I'm also really loving and appreciating Sundays. The one day a week that Reid is guaranteed not to work. We always get up early (thanks Isaac), Reid and I have a coffee while Isaac has a snack, usually a yoghurt or a muesli bar "mah bar!" (I buy Kez's Free and Naked brand which he loves). We watch some nursery rhymes together depending on our energy levels and then I normally make banana pancakes, or Reid makes eggs on toast. We play outside and drink more coffee, then Reid and I spend some time together (even if it's technically doing our own thing) which Isaac snoozes. We have the whole day together as a family and it's just so lovely. We have time to eat all our meals together, time to play and read and cuddle. It's the best.

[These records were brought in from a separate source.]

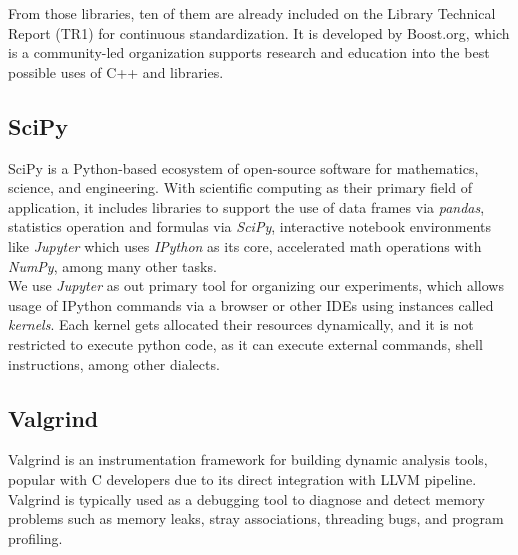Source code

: From those libraries, ten of them are already included on the Library Technical Report (TR1) for continuous standardization. It is developed by Boost.org, which is a community-led organization supports research and education into the best possible uses of C++ and libraries.\\

\subsection{SciPy}

SciPy is a Python-based ecosystem of open-source software for mathematics, science, and engineering. With scientific computing as their primary field of application, it includes libraries to support the use of data frames via \textit{pandas}, statistics operation and formulas via \textit{SciPy}, interactive notebook environments like \textit{Jupyter} which uses \textit{IPython} as its core, accelerated math operations with \textit{NumPy}, among many other tasks. \\

We use \textit{Jupyter} as out primary tool for organizing our experiments, which allows usage of IPython commands via a browser or other IDEs using instances called \textit{kernels}. Each kernel gets allocated their resources dynamically, and it is not restricted to execute python code, as it can execute external commands, shell instructions, among other dialects. \\

\subsection{Valgrind}

Valgrind is an instrumentation framework for building dynamic analysis tools, popular with C developers due to its direct integration with LLVM pipeline. Valgrind is typically used as a debugging tool to diagnose and detect memory problems such as memory leaks, stray associations, threading bugs, and program profiling.\\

PLAYING: Outside! It is so nice to be able to go outside and not freeze and have to come in after a quick play which almost always ended in a toddler meltdown. Isaac and I now spend big chunks of the day outside. We bought him a $13 sandpit (those classic clam shaped ones) and we build sandcastles, and hide our hands under the sand, Isaac giggling like mad when I uncover his fingers one by one. We fill up the other side of the sandpit with water if it's warm enough and that is the best fun ever; splashing and playing with paintbrushes and bowls and old steamer saucepans that make it "rain" on Isaac's head. He is obsessed with our broom and will quite happily push that around for 20 minutes or so, pretending to clean and usually making any mess worse as kids do.
FEELING: Content. Sure, there are tough moments where I still feel really crap and tired and like the most useless person in the world - but I know that's largely my anxiety talking. These days I am enjoying most things. I am enjoying work, being productive and earning money again. I am enjoying my days at home, including Isaac in chores and spending hours just playing and seeing him get so much joy from that. I don't beat myself up for sitting down while he naps anymore, as long as any big things I need to do are out of the way. I write lists and I prep meals and I do a million loads of washing - and it all makes me really happy. I feel less frazzled and more in control. I still feel restricted in certain ways because my mental health still runs the show some of the time, but as silly as it might sound, I finally feel more free.